Benefits now shown for extended thromboprophylaxis with
heparin
EXTENDED treatment with heparin for up to seven weeks
following total knee or hip replacement significantly reduces the frequency
of venous thromboembolism, say the authors of a meta-analysis of randomised
trials (Lancet 2001;358:9). The reduction in risk is equivalent
to preventing 20 symptomatic events and one death per 1,000 patients treated.
Nine studies involving 4,000 patients were included
in the analysis. The trials compared extended-duration heparin prophylaxis
with placebo or untreated controls. None of the studies assessed extended-duration
use of warfarin. The authors found that prophylaxis for 30 to 42 days
significantly reduced the frequency of symptomatic venous thromboembolism.

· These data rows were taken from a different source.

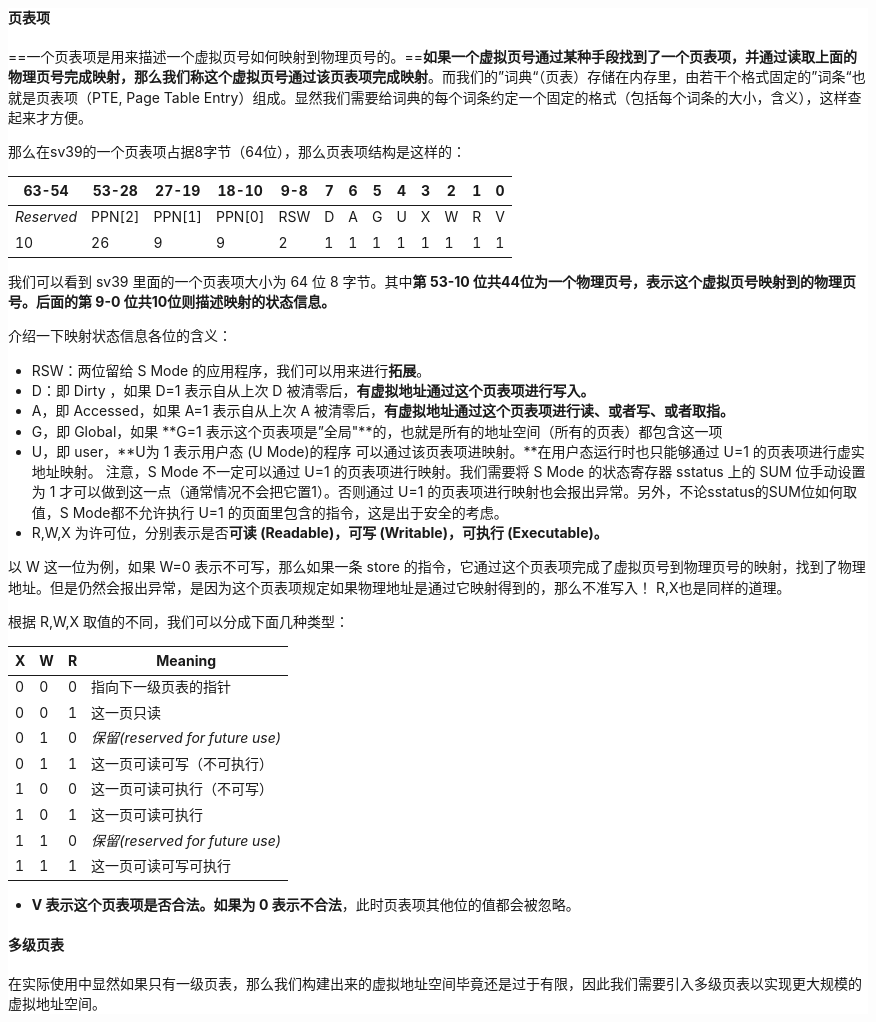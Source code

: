 #### 页表项

==一个页表项是用来描述一个虚拟页号如何映射到物理页号的。==**如果一个虚拟页号通过某种手段找到了一个页表项，并通过读取上面的物理页号完成映射，那么我们称这个虚拟页号通过该页表项完成映射**。而我们的”词典“（页表）存储在内存里，由若干个格式固定的”词条“也就是页表项（PTE, Page Table Entry）组成。显然我们需要给词典的每个词条约定一个固定的格式（包括每个词条的大小，含义），这样查起来才方便。

那么在sv39的一个页表项占据8字节（64位），那么页表项结构是这样的：

| 63-54      | 53-28  | 27-19  | 18-10  | 9-8  | 7    | 6    | 5    | 4    | 3    | 2    | 1    | 0    |
| ---------- | ------ | ------ | ------ | ---- | ---- | ---- | ---- | ---- | ---- | ---- | ---- | ---- |
| *Reserved* | PPN[2] | PPN[1] | PPN[0] | RSW  | D    | A    | G    | U    | X    | W    | R    | V    |
| 10         | 26     | 9      | 9      | 2    | 1    | 1    | 1    | 1    | 1    | 1    | 1    | 1    |

我们可以看到 sv39 里面的一个页表项大小为 64 位 8 字节。其中**第 53-10 位共44位为一个物理页号，表示这个虚拟页号映射到的物理页号。后面的第 9-0 位共10位则描述映射的状态信息。**

介绍一下映射状态信息各位的含义：

- RSW：两位留给 S Mode 的应用程序，我们可以用来进行**拓展**。
- D：即 Dirty ，如果 D=1 表示自从上次 D 被清零后，**有虚拟地址通过这个页表项进行写入。**
- A，即 Accessed，如果 A=1 表示自从上次 A 被清零后，**有虚拟地址通过这个页表项进行读、或者写、或者取指。**
- G，即 Global，如果 **G=1 表示这个页表项是”全局"**的，也就是所有的地址空间（所有的页表）都包含这一项
- U，即 user，**U为 1 表示用户态 (U Mode)的程序 可以通过该页表项进映射。**在用户态运行时也只能够通过 U=1 的页表项进行虚实地址映射。 注意，S Mode 不一定可以通过 U=1 的页表项进行映射。我们需要将 S Mode 的状态寄存器 sstatus 上的 SUM 位手动设置为 1 才可以做到这一点（通常情况不会把它置1）。否则通过 U=1 的页表项进行映射也会报出异常。另外，不论sstatus的SUM位如何取值，S Mode都不允许执行 U=1 的页面里包含的指令，这是出于安全的考虑。
- R,W,X 为许可位，分别表示是否**可读 (Readable)，可写 (Writable)，可执行 (Executable)。**

以 W 这一位为例，如果 W=0 表示不可写，那么如果一条 store 的指令，它通过这个页表项完成了虚拟页号到物理页号的映射，找到了物理地址。但是仍然会报出异常，是因为这个页表项规定如果物理地址是通过它映射得到的，那么不准写入！ R,X也是同样的道理。

根据 R,W,X 取值的不同，我们可以分成下面几种类型：

| X    | W    | R    | Meaning                         |
| ---- | ---- | ---- | ------------------------------- |
| 0    | 0    | 0    | 指向下一级页表的指针            |
| 0    | 0    | 1    | 这一页只读                      |
| 0    | 1    | 0    | *保留(reserved for future use)* |
| 0    | 1    | 1    | 这一页可读可写（不可执行）      |
| 1    | 0    | 0    | 这一页可读可执行（不可写）      |
| 1    | 0    | 1    | 这一页可读可执行                |
| 1    | 1    | 0    | *保留(reserved for future use)* |
| 1    | 1    | 1    | 这一页可读可写可执行            |

- **V 表示这个页表项是否合法。**如果**为 0 表示不合法**，此时页表项其他位的值都会被忽略。

#### 多级页表

在实际使用中显然如果只有一级页表，那么我们构建出来的虚拟地址空间毕竟还是过于有限，因此我们需要引入多级页表以实现更大规模的虚拟地址空间。
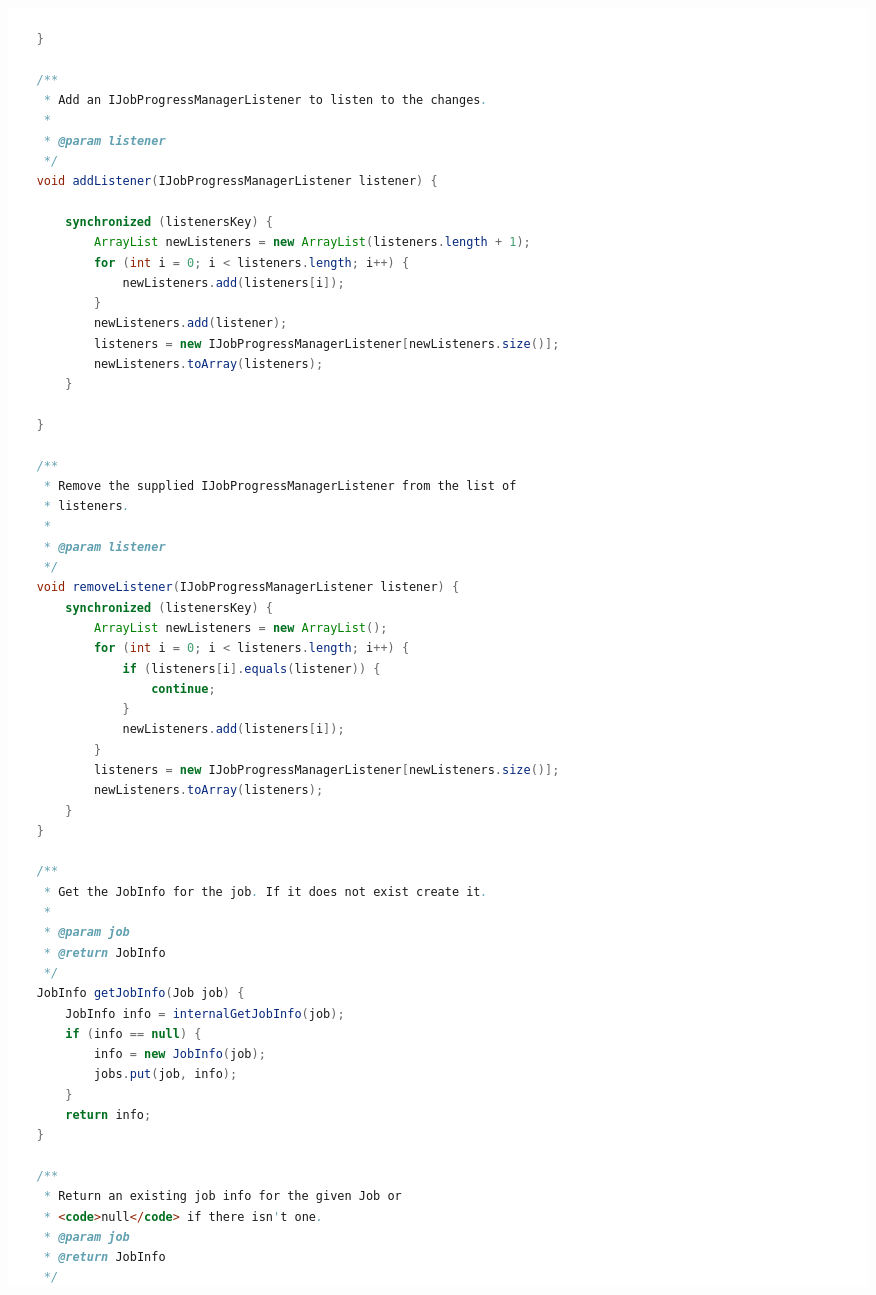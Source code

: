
 ```java

	}

	/**
	 * Add an IJobProgressManagerListener to listen to the changes.
	 * 
	 * @param listener
	 */
	void addListener(IJobProgressManagerListener listener) {

		synchronized (listenersKey) {
			ArrayList newListeners = new ArrayList(listeners.length + 1);
			for (int i = 0; i < listeners.length; i++) {
				newListeners.add(listeners[i]);
			}
			newListeners.add(listener);
			listeners = new IJobProgressManagerListener[newListeners.size()];
			newListeners.toArray(listeners);
		}

	}

	/**
	 * Remove the supplied IJobProgressManagerListener from the list of
	 * listeners.
	 * 
	 * @param listener
	 */
	void removeListener(IJobProgressManagerListener listener) {
		synchronized (listenersKey) {
			ArrayList newListeners = new ArrayList();
			for (int i = 0; i < listeners.length; i++) {
				if (listeners[i].equals(listener)) {
					continue;
				}
				newListeners.add(listeners[i]);
			}
			listeners = new IJobProgressManagerListener[newListeners.size()];
			newListeners.toArray(listeners);
		}
	}

	/**
	 * Get the JobInfo for the job. If it does not exist create it.
	 * 
	 * @param job
	 * @return JobInfo
	 */
	JobInfo getJobInfo(Job job) {
		JobInfo info = internalGetJobInfo(job);
		if (info == null) {
			info = new JobInfo(job);
			jobs.put(job, info);
		}
		return info;
	}

	/**
	 * Return an existing job info for the given Job or 
	 * <code>null</code> if there isn't one.
	 * @param job
	 * @return JobInfo
	 */
```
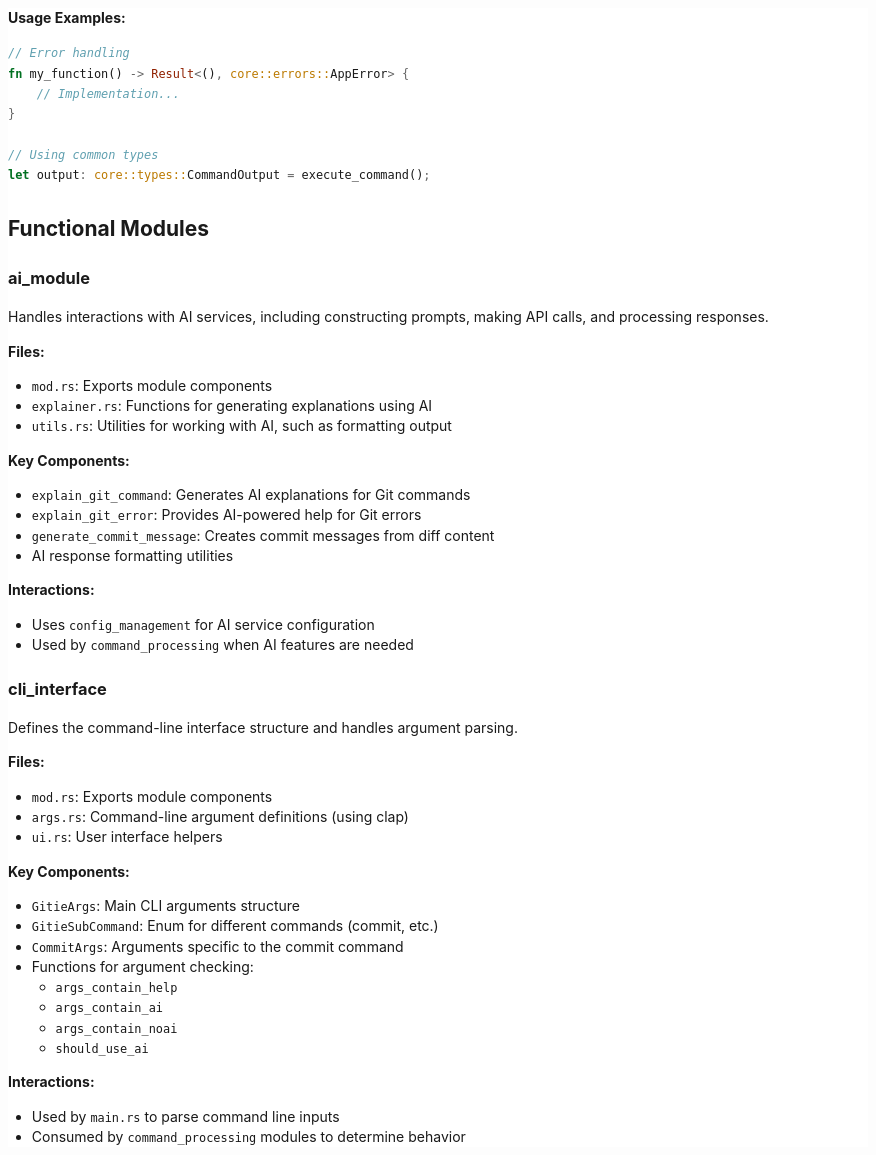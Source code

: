 **Usage Examples:**
```rust
// Error handling
fn my_function() -> Result<(), core::errors::AppError> {
    // Implementation...
}

// Using common types
let output: core::types::CommandOutput = execute_command();
```

## Functional Modules

### ai_module

Handles interactions with AI services, including constructing prompts, making API calls, and processing responses.

**Files:**
- `mod.rs`: Exports module components
- `explainer.rs`: Functions for generating explanations using AI
- `utils.rs`: Utilities for working with AI, such as formatting output

**Key Components:**

- `explain_git_command`: Generates AI explanations for Git commands
- `explain_git_error`: Provides AI-powered help for Git errors
- `generate_commit_message`: Creates commit messages from diff content
- AI response formatting utilities

**Interactions:**
- Uses `config_management` for AI service configuration
- Used by `command_processing` when AI features are needed

### cli_interface

Defines the command-line interface structure and handles argument parsing.

**Files:**
- `mod.rs`: Exports module components
- `args.rs`: Command-line argument definitions (using clap)
- `ui.rs`: User interface helpers

**Key Components:**

- `GitieArgs`: Main CLI arguments structure
- `GitieSubCommand`: Enum for different commands (commit, etc.)
- `CommitArgs`: Arguments specific to the commit command
- Functions for argument checking:
  - `args_contain_help`
  - `args_contain_ai`
  - `args_contain_noai`
  - `should_use_ai`

**Interactions:**
- Used by `main.rs` to parse command line inputs
- Consumed by `command_processing` modules to determine behavior

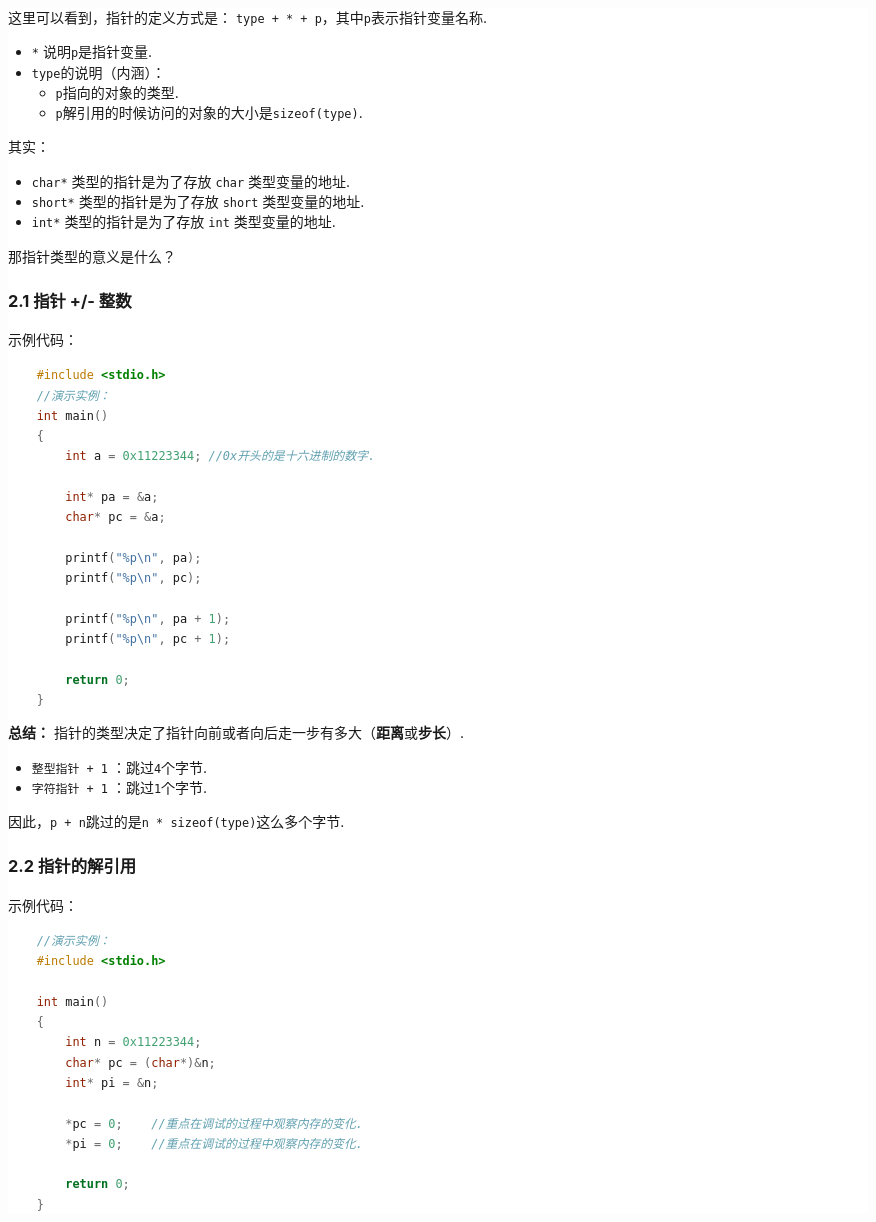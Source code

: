这里可以看到，指针的定义方式是： `type + * + p`，其中`p`表示指针变量名称.
* `*` 说明`p`是指针变量.
* `type`的说明（内涵）：
  * `p`指向的对象的类型.
  * `p`解引用的时候访问的对象的大小是`sizeof(type)`.

其实：
* `char*` 类型的指针是为了存放 `char` 类型变量的地址.
* `short*` 类型的指针是为了存放 `short` 类型变量的地址.
* `int*` 类型的指针是为了存放 `int` 类型变量的地址.

那指针类型的意义是什么？

### 2.1 指针 +/- 整数

示例代码：

``` C
    #include <stdio.h>
    //演示实例：
    int main()
    {
        int a = 0x11223344;	//0x开头的是十六进制的数字.

        int* pa = &a;
        char* pc = &a;

        printf("%p\n", pa);
        printf("%p\n", pc);

        printf("%p\n", pa + 1);
        printf("%p\n", pc + 1);

        return 0;
    }
```

**总结：** 指针的类型决定了指针向前或者向后走一步有多大（**距离**或**步长**）.
* `整型指针 + 1` ：跳过`4`个字节.
* `字符指针 + 1` ：跳过`1`个字节.

因此，`p + n`跳过的是`n * sizeof(type)`这么多个字节.

### 2.2 指针的解引用

示例代码：

``` C
    //演示实例：
    #include <stdio.h>

    int main()
    {
        int n = 0x11223344;
        char* pc = (char*)&n;
        int* pi = &n;

        *pc = 0;	//重点在调试的过程中观察内存的变化.
        *pi = 0;	//重点在调试的过程中观察内存的变化.

        return 0;
    }
```
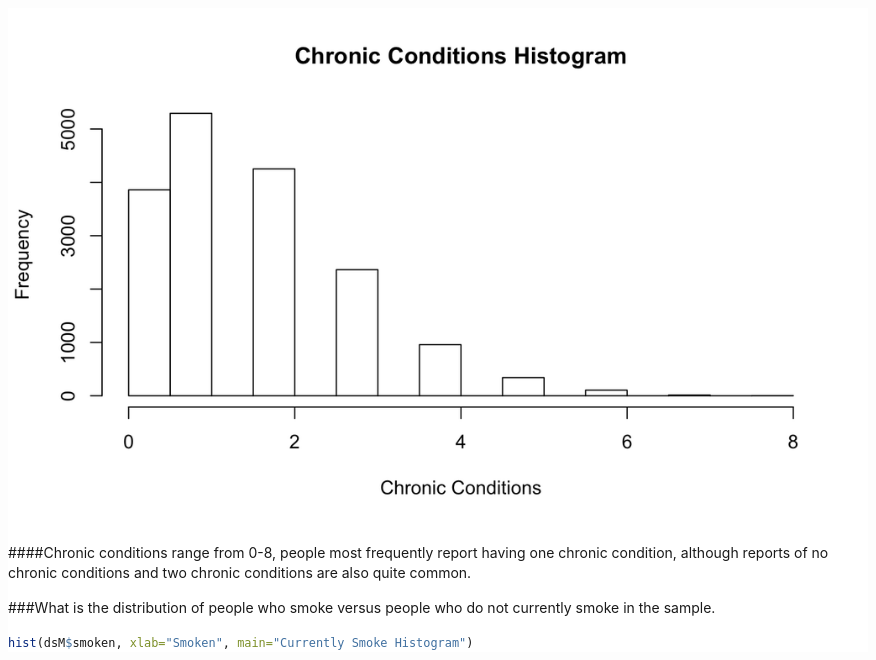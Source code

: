 ![](figure_rmd/hist_2-1.png) 


####Chronic conditions range from 0-8, people most frequently report having one chronic condition, although reports of no chronic conditions and two chronic conditions are also quite common.


###What is the distribution of people who smoke versus people who do not currently smoke in the sample.

```r
hist(dsM$smoken, xlab="Smoken", main="Currently Smoke Histogram")
```
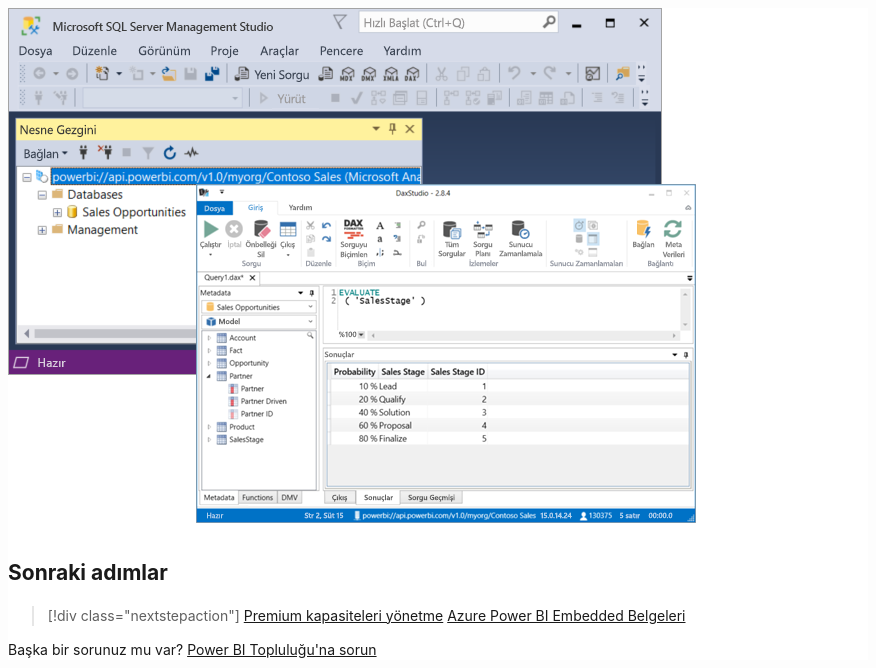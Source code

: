 ![SSMS](media/service-premium-what-is/connect-tools-ssms-dax.png)


## <a name="next-steps"></a>Sonraki adımlar

> [!div class="nextstepaction"]
> [Premium kapasiteleri yönetme](service-premium-capacity-manage.md)
> [Azure Power BI Embedded Belgeleri](https://azure.microsoft.com/services/power-bi-embedded/)

Başka bir sorunuz mu var? [Power BI Topluluğu'na sorun](https://community.powerbi.com/)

There was a greater risk reduction within the hip replacement group (1.4
per cent of patients treated with heparin experienced a symptomatic venous
thromboembolism compared with 4.3 per cent for placebo) than within the
knee replacement group (1.0 per cent compared with 1.4 per cent). Extended
treatment was associated with increased minor bleeding, but no increase
in major bleeding was noted. The authors comment that current international
guidelines state that seven to 10 days of thromboprophylaxis are adequate
and that it is common practice to treat for seven to 14 days after surgery
until discharge from hospital.
In a press release, one of the authors of the paper,
Dr Daniel Quinlan, department of radiology, Kings College Hospital, London,
said that there has been intense debate about the optimal duration of
thromboprophylaxis in these instances: Our data provide clear evidence
that these patients benefit from extended duration thromboprophylaxis.